Building an Accessible Knowledge Base

2018-02-17

Over the last few years, I have put some effort into making a modern knowledge base that is functional, all-text, and available in all my working environments. Many people have written to-do lists, wiki, and knowledge base solutions over the years, and many are available. My advice is to buy into a solution you are passionate about and perhaps build some of it yourself. The most important part, it has to be available in all text. The solution I came up with involves using vimwiki for more extended documentation. I wrote a simple command-line program called buz that continues to append notes to a YAML file for single-line notes on specific subjects. I use Syncthing to synchronize my data between my work and home computers while having simple and secure versioning without a third party having my data.

Vimwiki provides a robust personal wiki that I can edit in Vim, or the files are easily identifiable from any file viewer and can be edited in any text editor. The advantage I have with vimwiki is that the wiki index beautifully links to all my wiki pages. I can also utilize a daily diary and to-do list that is easily accessible with or without Vim. Vimwiki gives me a little more power over just managing text files by easily linking to documentation and daily diary pages that are created with just a few keystrokes rather than having to develop daily pages entirely on my own. After a few years of use, this tool has become indispensable, and I have it efficiently working on Mac and Linux computers alike.

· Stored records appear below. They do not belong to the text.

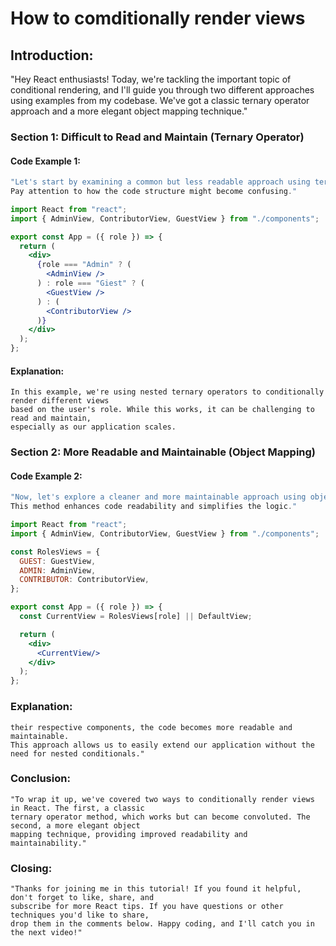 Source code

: # How to comditionally render views

## Introduction:
"Hey React enthusiasts! Today, we're tackling the important topic of conditional rendering, and I'll guide you through two different approaches using examples from my codebase. We've got a classic ternary operator approach and a more elegant object mapping technique."

### Section 1: Difficult to Read and Maintain (Ternary Operator)
#### Code Example 1:
```jsx
"Let's start by examining a common but less readable approach using ternary operators.
Pay attention to how the code structure might become confusing."

import React from "react";
import { AdminView, ContributorView, GuestView } from "./components";

export const App = ({ role }) => {
  return (
    <div>
      {role === "Admin" ? (
        <AdminView />
      ) : role === "Giest" ? (
        <GuestView />
      ) : (
        <ContributorView />
      )}
    </div>
  );
};

```

#### Explanation:
```
In this example, we're using nested ternary operators to conditionally render different views
based on the user's role. While this works, it can be challenging to read and maintain,
especially as our application scales.
```

### Section 2: More Readable and Maintainable (Object Mapping)
#### Code Example 2:
```jsx
"Now, let's explore a cleaner and more maintainable approach using object mapping.
This method enhances code readability and simplifies the logic."

import React from "react";
import { AdminView, ContributorView, GuestView } from "./components";

const RolesViews = {
  GUEST: GuestView,
  ADMIN: AdminView,
  CONTRIBUTOR: ContributorView,
};

export const App = ({ role }) => {
  const CurrentView = RolesViews[role] || DefaultView;

  return (
    <div>
      <CurrentView/>
    </div>
  );
};
```

### Explanation:
``` "In this updated example, we've leveraged an object mapping technique. By associating roles with
their respective components, the code becomes more readable and maintainable.
This approach allows us to easily extend our application without the need for nested conditionals."
```

### Conclusion:
```
"To wrap it up, we've covered two ways to conditionally render views in React. The first, a classic
ternary operator method, which works but can become convoluted. The second, a more elegant object
mapping technique, providing improved readability and maintainability."
```

### Closing:
```
"Thanks for joining me in this tutorial! If you found it helpful, don't forget to like, share, and
subscribe for more React tips. If you have questions or other techniques you'd like to share,
drop them in the comments below. Happy coding, and I'll catch you in the next video!"
```
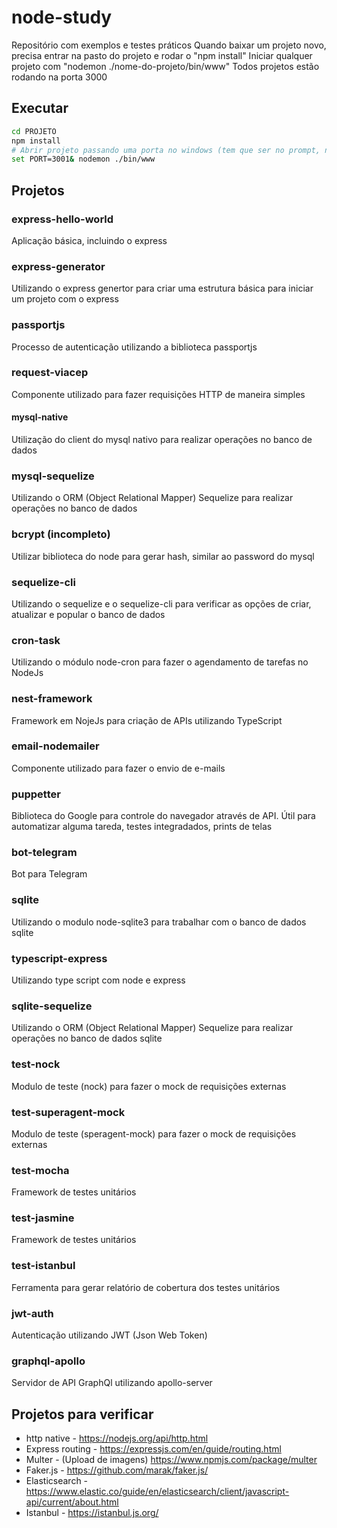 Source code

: # node-study
Repositório com exemplos e testes práticos
Quando baixar um projeto novo, precisa entrar na pasto do projeto e rodar o "npm install"
Iniciar qualquer projeto com "nodemon ./nome-do-projeto/bin/www"
Todos projetos estão rodando na porta 3000

## Executar
 ```bash
cd PROJETO
npm install
# Abrir projeto passando uma porta no windows (tem que ser no prompt, nao funciona no terminal do VsCode)
set PORT=3001& nodemon ./bin/www
```

## Projetos

### express-hello-world
Aplicação básica, incluindo o express

### express-generator
Utilizando o express genertor para criar uma estrutura básica para iniciar um projeto com o express

### passportjs
Processo de autenticação utilizando a biblioteca passportjs

### request-viacep
Componente utilizado para fazer requisições HTTP de maneira simples

#### mysql-native
Utilização do client do mysql nativo para realizar operações no banco de dados

### mysql-sequelize
Utilizando o ORM (Object Relational Mapper) Sequelize para realizar operações no banco de dados

### bcrypt (incompleto)
Utilizar biblioteca do node para gerar hash, similar ao password do mysql

### sequelize-cli
Utilizando o sequelize e o sequelize-cli para verificar as opções de criar, atualizar e popular o banco de dados

### cron-task
Utilizando o módulo node-cron para fazer o agendamento de tarefas no NodeJs

### nest-framework
Framework em NojeJs para criação de APIs utilizando TypeScript

### email-nodemailer
Componente utilizado para fazer o envio de e-mails

### puppetter
Biblioteca do Google para controle do navegador através de API. Útil para automatizar alguma tareda, testes integradados, prints de telas

### bot-telegram
Bot para Telegram

### sqlite
Utilizando o modulo node-sqlite3 para trabalhar com o banco de dados sqlite

### typescript-express
Utilizando type script com node e express

### sqlite-sequelize
Utilizando o ORM (Object Relational Mapper) Sequelize para realizar operações no banco de dados sqlite

### test-nock
Modulo de teste (nock) para fazer o mock de requisições externas

### test-superagent-mock
Modulo de teste (speragent-mock) para fazer o mock de requisições externas

### test-mocha
Framework de testes unitários

### test-jasmine
Framework de testes unitários

### test-istanbul
Ferramenta para gerar relatório de cobertura dos testes unitários

### jwt-auth
Autenticação utilizando JWT (Json Web Token)

### graphql-apollo
Servidor de API GraphQl utilizando apollo-server

## Projetos para verificar
- http native - https://nodejs.org/api/http.html
- Express routing - https://expressjs.com/en/guide/routing.html
- Multer - (Upload de imagens) https://www.npmjs.com/package/multer
- Faker.js - https://github.com/marak/faker.js/
- Elasticsearch - https://www.elastic.co/guide/en/elasticsearch/client/javascript-api/current/about.html
- Istanbul - https://istanbul.js.org/ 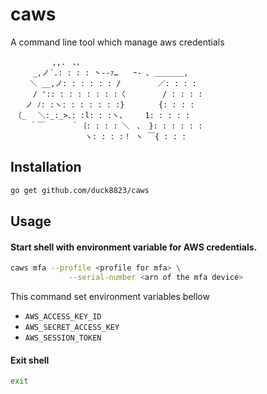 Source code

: # caws
A command line tool which manage aws credentials

```
　　　　　 ,,.　､､
　　　_,ノ´.: : : : 丶-‐ｧ…　　ｰ- ､ ＿＿＿＿,　 
　　 ＼ __,ノ: : : : : : /　　　　　／: : : : 
　　　/ ':: : : : : : : :〈　　　　　/ : : : :
　　ノ ﾉ: :ヽ: : : : : : :}　　　　 {: : : : 
　〔_　 ＼:_:_>､: :l: : :ヽ、　　　1: : : : : 
　　 ｀￣　　　 ｀｛: : : : ＼　、 }: : : : : :
　　　 　 　 　 　 ヽ: : : :！ ヽ ￣{ : : : 
```

## Installation
```bash
go get github.com/duck8823/caws
```

## Usage
#### Start shell with environment variable for AWS credentials.
```bash
caws mfa --profile <profile for mfa> \
             --serial-number <arn of the mfa device>
```

This command set environment variables bellow

- `AWS_ACCESS_KEY_ID`
- `AWS_SECRET_ACCESS_KEY`
- `AWS_SESSION_TOKEN`

#### Exit shell
```bash
exit
``` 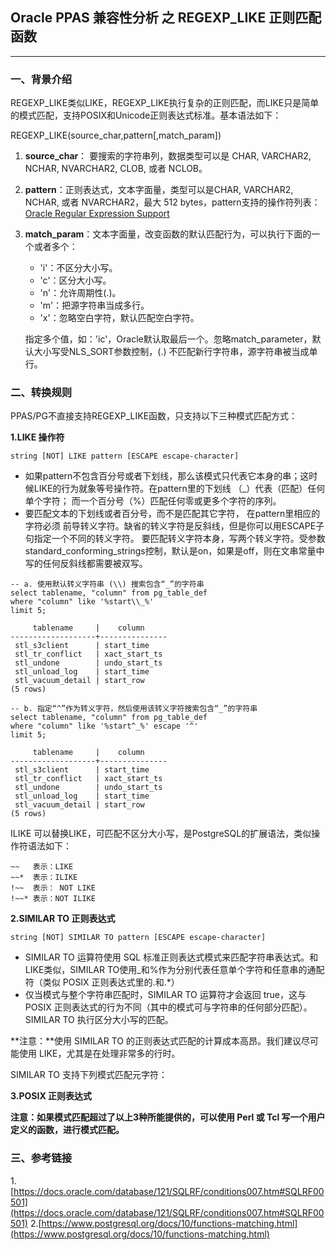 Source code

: ## Oracle PPAS 兼容性分析 之 REGEXP_LIKE 正则匹配函数
---

### 一、背景介绍
REGEXP_LIKE类似LIKE，REGEXP_LIKE执行复杂的正则匹配，而LIKE只是简单的模式匹配，支持POSIX和Unicode正则表达式标准。基本语法如下：

  REGEXP_LIKE(source_char,pattern[,match_param])

  1. **source_char**： 要搜索的字符串列，数据类型可以是 CHAR, VARCHAR2, NCHAR, NVARCHAR2, CLOB, 或者 NCLOB。
  2. **pattern**：正则表达式，文本字面量，类型可以是CHAR, VARCHAR2, NCHAR, 或者 NVARCHAR2，最大 512 bytes，pattern支持的操作符列表：[Oracle Regular Expression Support](https://docs.oracle.com/database/121/SQLRF/ap_posix.htm#SQLRF020)
  3. **match_param**：文本字面量，改变函数的默认匹配行为，可以执行下面的一个或者多个：
  
     + 'i'：不区分大小写。
     + 'c'：区分大小写。
     + 'n'：允许周期性(.)。
     + 'm'：把源字符串当成多行。
     + 'x'：忽略空白字符，默认匹配空白字符。
     
     指定多个值，如：'ic'，Oracle默认取最后一个。忽略match_parameter，默认大小写受NLS_SORT参数控制，(.) 不匹配新行字符串，源字符串被当成单行。

### 二、转换规则
PPAS/PG不直接支持REGEXP_LIKE函数，只支持以下三种模式匹配方式：

**1.LIKE 操作符**
```
string [NOT] LIKE pattern [ESCAPE escape-character]
```
+ 如果pattern不包含百分号或者下划线，那么该模式只代表它本身的串；这时候LIKE的行为就象等号操作符。在pattern里的下划线 （_）代表（匹配）任何单个字符； 而一个百分号（%）匹配任何零或更多个字符的序列。
+ 要匹配文本的下划线或者百分号，而不是匹配其它字符， 在pattern里相应的字符必须 前导转义字符。缺省的转义字符是反斜线，但是你可以用ESCAPE子句指定一个不同的转义字符。 要匹配转义字符本身，写两个转义字符。受参数standard_conforming_strings控制，默认是on，如果是off，则在文串常量中写的任何反斜线都需要被双写。
```
-- a. 使用默认转义字符串 (\\) 搜索包含“_”的字符串
select tablename, "column" from pg_table_def 
where "column" like '%start\\_%'
limit 5;

     tablename     |    column
-------------------+---------------
 stl_s3client      | start_time
 stl_tr_conflict   | xact_start_ts
 stl_undone        | undo_start_ts
 stl_unload_log    | start_time
 stl_vacuum_detail | start_row
(5 rows)

-- b. 指定“^”作为转义字符，然后使用该转义字符搜索包含“_”的字符串
select tablename, "column" from pg_table_def 
where "column" like '%start^_%' escape '^' 
limit 5;

     tablename     |    column
-------------------+---------------
 stl_s3client      | start_time
 stl_tr_conflict   | xact_start_ts
 stl_undone        | undo_start_ts
 stl_unload_log    | start_time
 stl_vacuum_detail | start_row
(5 rows)

```

 ILIKE 可以替换LIKE，可匹配不区分大小写，是PostgreSQL的扩展语法，类似操作符语法如下：

```
~~   表示：LIKE
~~*  表示：ILIKE
!~~  表示： NOT LIKE
!~~* 表示：NOT ILIKE
```

**2.SIMILAR TO 正则表达式**
```
string [NOT] SIMILAR TO pattern [ESCAPE escape-character]
```
+ SIMILAR TO 运算符使用 SQL 标准正则表达式模式来匹配字符串表达式。和LIKE类似，SIMILAR TO使用_和%作为分别代表任意单个字符和任意串的通配符（类似 POSIX 正则表达式里的.和.*）
+ 仅当模式与整个字符串匹配时，SIMILAR TO 运算符才会返回 true，这与 POSIX 正则表达式的行为不同（其中的模式可与字符串的任何部分匹配）。SIMILAR TO 执行区分大小写的匹配。

**注意：**使用 SIMILAR TO 的正则表达式匹配的计算成本高昂。我们建议尽可能使用 LIKE，尤其是在处理非常多的行时。

SIMILAR TO 支持下列模式匹配元字符：



**3.POSIX 正则表达式**

**注意：如果模式匹配超过了以上3种所能提供的，可以使用 Perl 或 Tcl 写一个用户定义的函数，进行模式匹配。**





### 三、参考链接
1.[https://docs.oracle.com/database/121/SQLRF/conditions007.htm#SQLRF00501](https://docs.oracle.com/database/121/SQLRF/conditions007.htm#SQLRF00501)
2.[https://www.postgresql.org/docs/10/functions-matching.html](https://www.postgresql.org/docs/10/functions-matching.html)
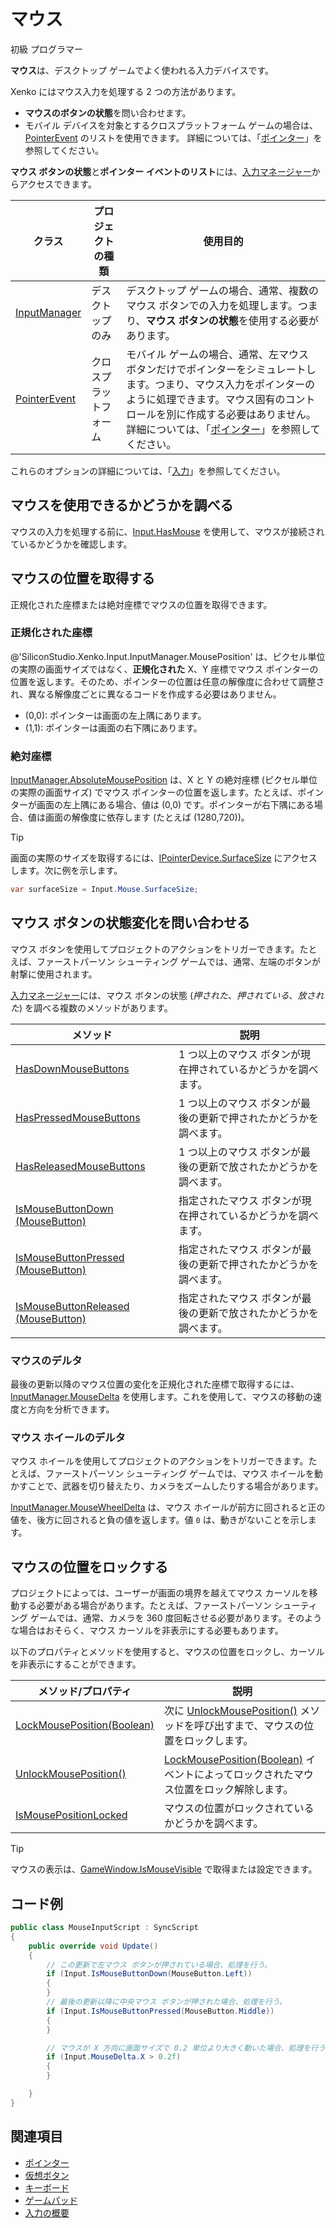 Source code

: # マウス

<span class="label label-doc-level">初級</span>
<span class="label label-doc-audience">プログラマー</span>

**マウス**は、デスクトップ ゲームでよく使われる入力デバイスです。

Xenko にはマウス入力を処理する 2 つの方法があります。

* **マウスのボタンの状態**を問い合わせます。
* モバイル デバイスを対象とするクロスプラットフォーム ゲームの場合は、[PointerEvent](xref:SiliconStudio.Xenko.Input.PointerEvent) のリストを使用できます。
詳細については、「[ポインター](pointers.md)」を参照してください。

**マウス ボタンの状態**と**ポインター イベントのリスト**には、[入力マネージャー](xref:SiliconStudio.Xenko.Input.InputManager)からアクセスできます。

| クラス | プロジェクトの種類 | 使用目的 |
| --- | --- | --- |
| [InputManager](xref:SiliconStudio.Xenko.Input.InputManager) | デスクトップのみ | デスクトップ ゲームの場合、通常、複数のマウス ボタンでの入力を処理します。つまり、**マウス ボタンの状態**を使用する必要があります。 |
| [PointerEvent](xref:SiliconStudio.Xenko.Input.PointerEvent) | クロスプラットフォーム | モバイル ゲームの場合、通常、左マウス ボタンだけでポインターをシミュレートします。つまり、マウス入力をポインターのように処理できます。マウス固有のコントロールを別に作成する必要はありません。詳細については、「[ポインター](pointers.md)」を参照してください。|

これらのオプションの詳細については、「[入力](index.md)」を参照してください。

## マウスを使用できるかどうかを調べる

マウスの入力を処理する前に、[Input.HasMouse](xref:SiliconStudio.Xenko.Input.InputManager.HasMouse) を使用して、マウスが接続されているかどうかを確認します。

## マウスの位置を取得する

正規化された座標または絶対座標でマウスの位置を取得できます。

### 正規化された座標

@'SiliconStudio.Xenko.Input.InputManager.MousePosition' は、ピクセル単位の実際の画面サイズではなく、**正規化された** X、Y 座標でマウス ポインターの位置を返します。そのため、ポインターの位置は任意の解像度に合わせて調整され、異なる解像度ごとに異なるコードを作成する必要はありません。

* (0,0): ポインターは画面の左上隅にあります。
* (1,1): ポインターは画面の右下隅にあります。

### 絶対座標

[InputManager.AbsoluteMousePosition](xref:SiliconStudio.Xenko.Input.InputManager.AbsoluteMousePosition) は、X と Y の絶対座標 (ピクセル単位の実際の画面サイズ) でマウス ポインターの位置を返します。たとえば、ポインターが画面の左上隅にある場合、値は (0,0) です。ポインターが右下隅にある場合、値は画面の解像度に依存します (たとえば (1280,720))。

> [!TIP]
> 画面の実際のサイズを取得するには、[IPointerDevice.SurfaceSize](xref:SiliconStudio.Xenko.Input.IPointerDevice.SurfaceSize) にアクセスします。次に例を示します。
> ```cs
> var surfaceSize = Input.Mouse.SurfaceSize;
> ```

## マウス ボタンの状態変化を問い合わせる

マウス ボタンを使用してプロジェクトのアクションをトリガーできます。たとえば、ファーストパーソン シューティング ゲームでは、通常、左端のボタンが射撃に使用されます。

[入力マネージャー](xref:SiliconStudio.Xenko.Input.InputManager)には、マウス ボタンの状態 (_押された_、_押されている_、_放された_) を調べる複数のメソッドがあります。

| メソッド | 説明
| ------ | ---
| [HasDownMouseButtons](xref:SiliconStudio.Xenko.Input.InputManager.HasDownMouseButtons) | 1 つ以上のマウス ボタンが現在押されているかどうかを調べます。
| [HasPressedMouseButtons](xref:SiliconStudio.Xenko.Input.InputManager.HasPressedMouseButtons) | 1 つ以上のマウス ボタンが最後の更新で押されたかどうかを調べます。
| [HasReleasedMouseButtons](xref:SiliconStudio.Xenko.Input.InputManager.HasReleasedMouseButtons) | 1 つ以上のマウス ボタンが最後の更新で放されたかどうかを調べます。
| [IsMouseButtonDown (MouseButton)](xref:SiliconStudio.Xenko.Input.InputManager.IsMouseButtonDown\(SiliconStudio.Xenko.Input.MouseButton\)) | 指定されたマウス ボタンが現在押されているかどうかを調べます。
| [IsMouseButtonPressed (MouseButton)](xref:SiliconStudio.Xenko.Input.InputManager.IsMouseButtonPressed\(SiliconStudio.Xenko.Input.MouseButton\)) | 指定されたマウス ボタンが最後の更新で押されたかどうかを調べます。
| [IsMouseButtonReleased (MouseButton)](xref:SiliconStudio.Xenko.Input.InputManager.IsMouseButtonReleased\(SiliconStudio.Xenko.Input.MouseButton\)) | 指定されたマウス ボタンが最後の更新で放されたかどうかを調べます。

### マウスのデルタ

最後の更新以降のマウス位置の変化を正規化された座標で取得するには、[InputManager.MouseDelta](xref:SiliconStudio.Xenko.Input.InputManager.MouseDelta) を使用します。これを使用して、マウスの移動の速度と方向を分析できます。

### マウス ホイールのデルタ

マウス ホイールを使用してプロジェクトのアクションをトリガーできます。たとえば、ファーストパーソン シューティング ゲームでは、マウス ホイールを動かすことで、武器を切り替えたり、カメラをズームしたりする場合があります。

[InputManager.MouseWheelDelta](xref:SiliconStudio.Xenko.Input.InputManager.MouseWheelDelta) は、マウス ホイールが前方に回されると正の値を、後方に回されると負の値を返します。値 `0` は、動きがないことを示します。

## マウスの位置をロックする

プロジェクトによっては、ユーザーが画面の境界を越えてマウス カーソルを移動する必要がある場合があります。たとえば、ファーストパーソン シューティング ゲームでは、通常、カメラを 360 度回転させる必要があります。そのような場合はおそらく、マウス カーソルを非表示にする必要もあります。

以下のプロパティとメソッドを使用すると、マウスの位置をロックし、カーソルを非表示にすることができます。

| メソッド/プロパティ | 説明 |
| --- | --- |
| [LockMousePosition(Boolean)](xref:SiliconStudio.Xenko.Input.InputManager.LockMousePosition\(System.Boolean\)) | 次に [UnlockMousePosition()](xref:SiliconStudio.Xenko.Input.InputManager.UnlockMousePosition) メソッドを呼び出すまで、マウスの位置をロックします。
| [UnlockMousePosition()](xref:SiliconStudio.Xenko.Input.InputManager.UnlockMousePosition) | [LockMousePosition(Boolean)](xref:SiliconStudio.Xenko.Input.InputManager.LockMousePosition\(System.Boolean\)) イベントによってロックされたマウス位置をロック解除します。
| [IsMousePositionLocked](xref:SiliconStudio.Xenko.Input.InputManager.IsMousePositionLocked) | マウスの位置がロックされているかどうかを調べます。

> [!TIP]
> マウスの表示は、[GameWindow.IsMouseVisible](xref:SiliconStudio.Xenko.Games.GameWindow.IsMouseVisible) で取得または設定できます。

## コード例

```cs
public class MouseInputScript : SyncScript
{
	public override void Update()
	{
		// この更新で左マウス ボタンが押されている場合、処理を行う。
		if (Input.IsMouseButtonDown(MouseButton.Left))
		{   
		}
		// 最後の更新以降に中央マウス ボタンが押された場合、処理を行う。
		if (Input.IsMouseButtonPressed(MouseButton.Middle))
		{  
		}

		// マウスが X 方向に画面サイズで 0.2 単位より大きく動いた場合、処理を行う。
		if (Input.MouseDelta.X > 0.2f)
		{
		}

	}
}
```

## 関連項目

* [ポインター](pointers.md)
* [仮想ボタン](virtual-buttons.md)
* [キーボード](keyboards.md)
* [ゲームパッド](gamepads.md)
* [入力の概要](index.md)
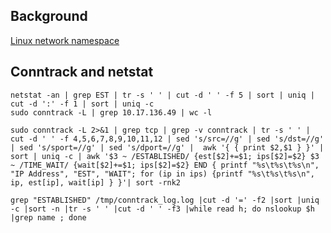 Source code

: ## Background
[Linux network namespace](https://blog.scottlowe.org/2013/09/04/introducing-linux-network-namespaces/)


## Conntrack and netstat

```
netstat -an | grep EST | tr -s ' ' | cut -d ' ' -f 5 | sort | uniq | cut -d ':' -f 1 | sort | uniq -c
sudo conntrack -L | grep 10.17.136.49 | wc -l
```

```
sudo conntrack -L 2>&1 | grep tcp | grep -v conntrack | tr -s ' ' | cut -d ' ' -f 4,5,6,7,8,9,10,11,12 | sed 's/src=//g' | sed 's/dst=//g' | sed 's/sport=//g' | sed 's/dport=//g' |  awk '{ { print $2,$1 } }' | sort | uniq -c | awk '$3 ~ /ESTABLISHED/ {est[$2]+=$1; ips[$2]=$2} $3 ~ /TIME_WAIT/ {wait[$2]+=$1; ips[$2]=$2} END { printf "%s\t%s\t%s\n", "IP Address", "EST", "WAIT"; for (ip in ips) {printf "%s\t%s\t%s\n", ip, est[ip], wait[ip] } }'| sort -rnk2
```

```
grep "ESTABLISHED" /tmp/conntrack_log.log |cut -d '=' -f2 |sort |uniq -c |sort -n |tr -s ' ' |cut -d ' ' -f3 |while read h; do nslookup $h |grep name ; done
```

I wanted a simple minimalist approach for those one-liners, single commands, or short notes that are helpful to bring up quickly, so I wrote a simple command-line program I call buz. From the command line, I can call buz and issue a subject, followed by the single line note I want to remember, and this information is saved to a YAML file. All the program does is check if the subject has been entered before; if so, the note is appended under that subject; if not, the new topic is added along with the message. You can quickly grep any matter and find notes rapidly.

The vimwiki and the buz YAML files are saved to directories that I synchronize across devices using Syncthing, an open and decentralized replacement for things like Dropbox or SpiderOak. I was a massive fan of SpiderOak, but I did not need cloud storage; I already have computers in multiple locations. While SpiderOak had my information encrypted, I did not want to pay for synchronizing files. Syncthing is secure and does not have any of my files on third-party servers; there is no server where my data might be compromised legally or illegally; my files are on my machines only.